• _WORK INSTRUCTION_:
Search the material for the string "coreweave", then show every line where it turns up.

• _INPUT RECORDS_:
• • • •
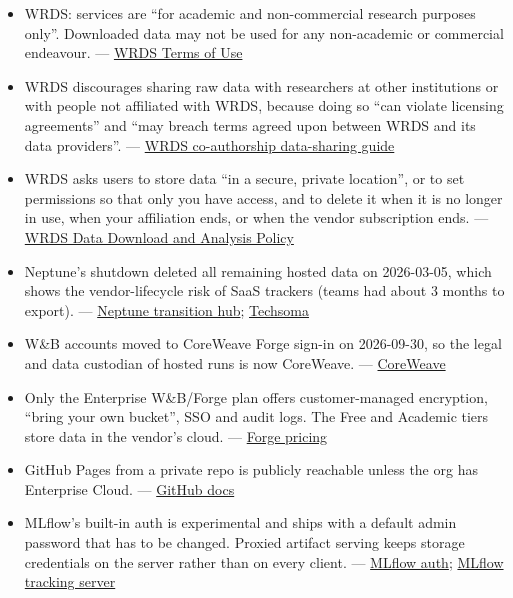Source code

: \documentclass{article}
\begin{document}
\begin{itemize}

\item WRDS: services are ``for academic and non-commercial research purposes only''. Downloaded data may not be used for any non-academic or commercial endeavour. --- \href{https://wrds-www.wharton.upenn.edu/users/tou/}{WRDS Terms of Use}

\item WRDS discourages sharing raw data with researchers at other institutions or with people not affiliated with WRDS, because doing so ``can violate licensing agreements'' and ``may breach terms agreed upon between WRDS and its data providers''. --- \href{https://wrds-www.wharton.upenn.edu/pages/about/navigating-co-authorship-across-institutions-a-guide-to-data-sharing-and-compliance/}{WRDS co-authorship data-sharing guide}

\item WRDS asks users to store data ``in a secure, private location'', or to set permissions so that only you have access, and to delete it when it is no longer in use, when your affiliation ends, or when the vendor subscription ends. --- \href{https://wrds-www.wharton.upenn.edu/pages/about/data-download-and-analysis-policy/}{WRDS Data Download and Analysis Policy}

\item Neptune's shutdown deleted all remaining hosted data on 2026-03-05, which shows the vendor-lifecycle risk of SaaS trackers (teams had about 3 months to export). --- \href{https://docs.neptune.ai/transition_hub}{Neptune transition hub}; \href{https://techsoma.ca/openai-neptune-acquisition-shutdown/}{Techsoma}

\item W\&B accounts moved to CoreWeave Forge sign-in on 2026-09-30, so the legal and data custodian of hosted runs is now CoreWeave. --- \href{https://www.coreweave.com/companies/weights-and-biases}{CoreWeave}

\item Only the Enterprise W\&B/\allowbreak{}Forge plan offers customer-managed encryption, ``bring your own bucket'', SSO and audit logs. The Free and Academic tiers store data in the vendor's cloud. --- \href{https://coreweave.com/forge-pricing}{Forge pricing}

\item GitHub Pages from a private repo is publicly reachable unless the org has Enterprise Cloud. --- \href{https://docs.github.com/en/enterprise-cloud@latest/pages/getting-started-with-github-pages/changing-the-visibility-of-your-github-pages-site}{GitHub docs}

\item MLflow's built-in auth is experimental and ships with a default admin password that has to be changed. Proxied artifact serving keeps storage credentials on the server rather than on every client. --- \href{https://mlflow.org/docs/latest/self-hosting/security/basic-http-auth/}{MLflow auth}; \href{https://mlflow.org/docs/latest/self-hosting/architecture/tracking-server/}{MLflow tracking server}

\end{itemize}
\end{document}
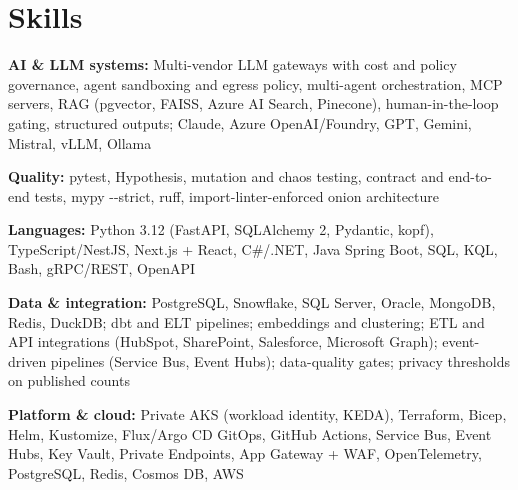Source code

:\documentclass[10pt,letterpaper]{article}
\newcommand{\szmeta}{\fontsize{8pt}{10pt}\selectfont}
\begin{document}
\section*{Skills}
{\szmeta \textbf{AI \& LLM systems:} Multi-vendor LLM gateways with cost and policy governance, agent sandboxing and egress policy, multi-agent orchestration, MCP servers, RAG (pgvector, FAISS, Azure AI Search, Pinecone), human-in-the-loop gating, structured outputs; Claude, Azure OpenAI/Foundry, GPT, Gemini, Mistral, vLLM, Ollama\par\vspace{2pt}\textbf{Quality:} pytest, Hypothesis, mutation and chaos testing, contract and end-to-end tests, mypy -{}-strict, ruff, import-linter-enforced onion architecture\par\vspace{2pt}\textbf{Languages:} Python 3.12 (FastAPI, SQLAlchemy 2, Pydantic, kopf), TypeScript/NestJS, Next.js + React, C\#/.NET, Java Spring Boot, SQL, KQL, Bash, gRPC/REST, OpenAPI\par\vspace{2pt}\textbf{Data \& integration:} PostgreSQL, Snowflake, SQL Server, Oracle, MongoDB, Redis, DuckDB; dbt and ELT pipelines; embeddings and clustering; ETL and API integrations (HubSpot, SharePoint, Salesforce, Microsoft Graph); event-driven pipelines (Service Bus, Event Hubs); data-quality gates; privacy thresholds on published counts\par\vspace{2pt}\textbf{Platform \& cloud:} Private AKS (workload identity, KEDA), Terraform, Bicep, Helm, Kustomize, Flux/Argo CD GitOps, GitHub Actions, Service Bus, Event Hubs, Key Vault, Private Endpoints, App Gateway + WAF, OpenTelemetry, PostgreSQL, Redis, Cosmos DB, AWS}\par
\end{document}
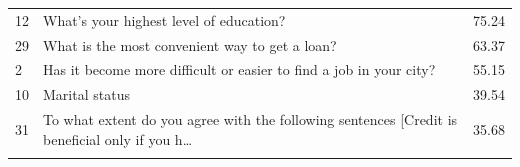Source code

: \begin{longtable}[]{@{}lll@{}}
\begin{minipage}[t]{0.05\columnwidth}
12\strut
\end{minipage} & \begin{minipage}[t]{0.77\columnwidth}\raggedright
What's your highest level of education?\strut
\end{minipage} & \begin{minipage}[t]{0.09\columnwidth}\raggedright
75.24\strut
\end{minipage}\tabularnewline
\begin{minipage}[t]{0.05\columnwidth}\raggedright
29\strut
\end{minipage} & \begin{minipage}[t]{0.77\columnwidth}\raggedright
What is the most convenient way to get a loan?\strut
\end{minipage} & \begin{minipage}[t]{0.09\columnwidth}\raggedright
63.37\strut
\end{minipage}\tabularnewline
\begin{minipage}[t]{0.05\columnwidth}\raggedright
2\strut
\end{minipage} & \begin{minipage}[t]{0.77\columnwidth}\raggedright
Has it become more difficult or easier to find a job in your city?\strut
\end{minipage} & \begin{minipage}[t]{0.09\columnwidth}\raggedright
55.15\strut
\end{minipage}\tabularnewline
\begin{minipage}[t]{0.05\columnwidth}\raggedright
10\strut
\end{minipage} & \begin{minipage}[t]{0.77\columnwidth}\raggedright
Marital status\strut
\end{minipage} & \begin{minipage}[t]{0.09\columnwidth}\raggedright
39.54\strut
\end{minipage}\tabularnewline
\begin{minipage}[t]{0.05\columnwidth}\raggedright
31\strut
\end{minipage} & \begin{minipage}[t]{0.77\columnwidth}\raggedright
To what extent do you agree with the following sentences {[}Credit is
beneficial only if you h\ldots{}\strut
\end{minipage} & \begin{minipage}[t]{0.09\columnwidth}\raggedright
35.68\strut
\end{minipage}\tabularnewline
\begin{minipage}[t]{0.05\columnwidth}\raggedright

\end{minipage}
\end{longtable}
• • • •
• _ANSWER BOX_:
\item W\&B accounts moved to CoreWeave Forge sign-in on 2026-09-30, so the legal and data custodian of hosted runs is now CoreWeave. --- \href{https://www.coreweave.com/companies/weights-and-biases}{CoreWeave}
\item Only the Enterprise W\&B/\allowbreak{}Forge plan offers customer-managed encryption, ``bring your own bucket'', SSO and audit logs. The Free and Academic tiers store data in the vendor's cloud. --- \href{https://coreweave.com/forge-pricing}{Forge pricing}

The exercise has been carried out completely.